◆ TASK BRIEF: All records below are to be set down precisely as written, excluding pictures.
[Start of section]
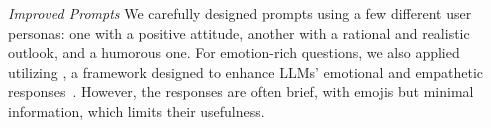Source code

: \textit{Improved Prompts}
We carefully designed prompts using a few different user personas: one with a positive attitude, another with a rational and realistic outlook, and a humorous one. For emotion-rich questions, we also applied \gptfouro utilizing \ecot, a framework designed to enhance LLMs’ emotional and empathetic responses~\cite{li2024ecot}. However, the responses are often brief, with emojis but minimal information, which limits their usefulness.









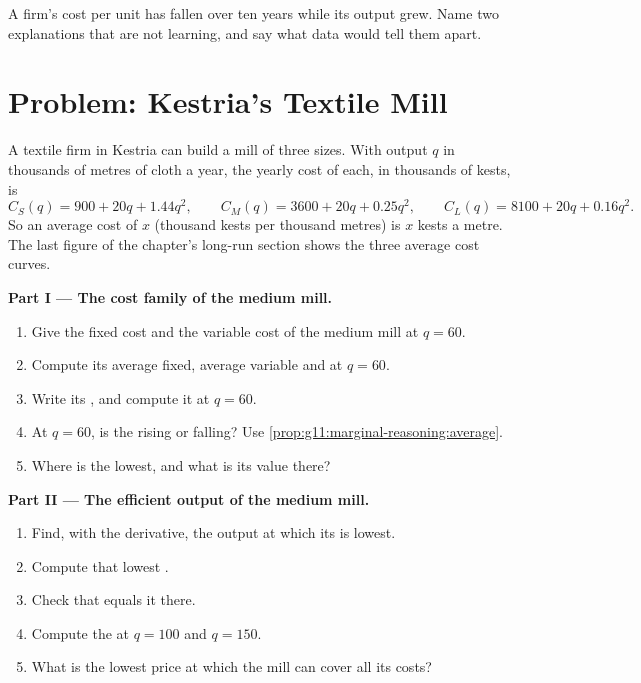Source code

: \begin{exercise}[$\star\star\star$]\label{exo:g11:production-and-costs:15}
A firm's cost per unit has fallen over ten years while its output grew. Name two explanations that are not learning, and say what data would tell them apart.
\end{exercise}

\section{Problem: Kestria's Textile Mill}

\begin{problem}
\label{pb:g11:production-and-costs:1}
A textile firm in Kestria can build a mill of three sizes. With output $q$ in thousands of metres of cloth a year, the yearly cost of each, in thousands of kests, is
\[
C_S(q) = 900 + 20q + 1.44q^2, \qquad C_M(q) = 3600 + 20q + 0.25q^2, \qquad C_L(q) = 8100 + 20q + 0.16q^2.
\]
So an average cost of $x$ (thousand kests per thousand metres) is $x$ kests a metre. The last figure of the chapter's long-run section shows the three average
cost curves.

\medskip
\noindent\textbf{Part I --- The cost family of the medium mill.}
\begin{enumerate}
\item Give the fixed cost and the variable cost of the medium mill at $q = 60$.
\item Compute its average fixed, average variable and  at $q = 60$.
\item Write its , and compute it at $q = 60$.
\item At $q = 60$, is the  rising or falling? Use \cref{prop:g11:marginal-reasoning:average}.
\item Where is the  lowest, and what is its value there?
\end{enumerate}

\medskip
\noindent\textbf{Part II --- The efficient output of the medium mill.}
\begin{enumerate}[resume]
\item Find, with the derivative, the output at which its  is lowest.
\item Compute that lowest .
\item Check that  equals it there.
\item Compute the  at $q = 100$ and $q = 150$.
\item What is the lowest price at which the mill can cover all its costs?
\end{enumerate}


\end{problem}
[End of section]
◆ ANSWER SPACE:
Source code

: \textit{Improved Prompts}
We carefully designed prompts using a few different user personas: one with a positive attitude, another with a rational and realistic outlook, and a humorous one. For emotion-rich questions, we also applied \gptfouro utilizing \ecot, a framework designed to enhance LLMs’ emotional and empathetic responses~\cite{li2024ecot}. However, the responses are often brief, with emojis but minimal information, which limits their usefulness.









Source code

: \begin{exercise}[$\star\star\star$]\label{exo:g11:production-and-costs:15}
A firm's cost per unit has fallen over ten years while its output grew. Name two explanations that are not learning, and say what data would tell them apart.
\end{exercise}

\section{Problem: Kestria's Textile Mill}

\begin{problem}
\label{pb:g11:production-and-costs:1}
A textile firm in Kestria can build a mill of three sizes. With output $q$ in thousands of metres of cloth a year, the yearly cost of each, in thousands of kests, is
\[
C_S(q) = 900 + 20q + 1.44q^2, \qquad C_M(q) = 3600 + 20q + 0.25q^2, \qquad C_L(q) = 8100 + 20q + 0.16q^2.
\]
So an average cost of $x$ (thousand kests per thousand metres) is $x$ kests a metre. The last figure of the chapter's long-run section shows the three average
cost curves.

\medskip
\noindent\textbf{Part I --- The cost family of the medium mill.}
\begin{enumerate}
\item Give the fixed cost and the variable cost of the medium mill at $q = 60$.
\item Compute its average fixed, average variable and  at $q = 60$.
\item Write its , and compute it at $q = 60$.
\item At $q = 60$, is the  rising or falling? Use \cref{prop:g11:marginal-reasoning:average}.
\item Where is the  lowest, and what is its value there?
\end{enumerate}

\medskip
\noindent\textbf{Part II --- The efficient output of the medium mill.}
\begin{enumerate}[resume]
\item Find, with the derivative, the output at which its  is lowest.
\item Compute that lowest .
\item Check that  equals it there.
\item Compute the  at $q = 100$ and $q = 150$.
\item What is the lowest price at which the mill can cover all its costs?
\end{enumerate}


\end{problem}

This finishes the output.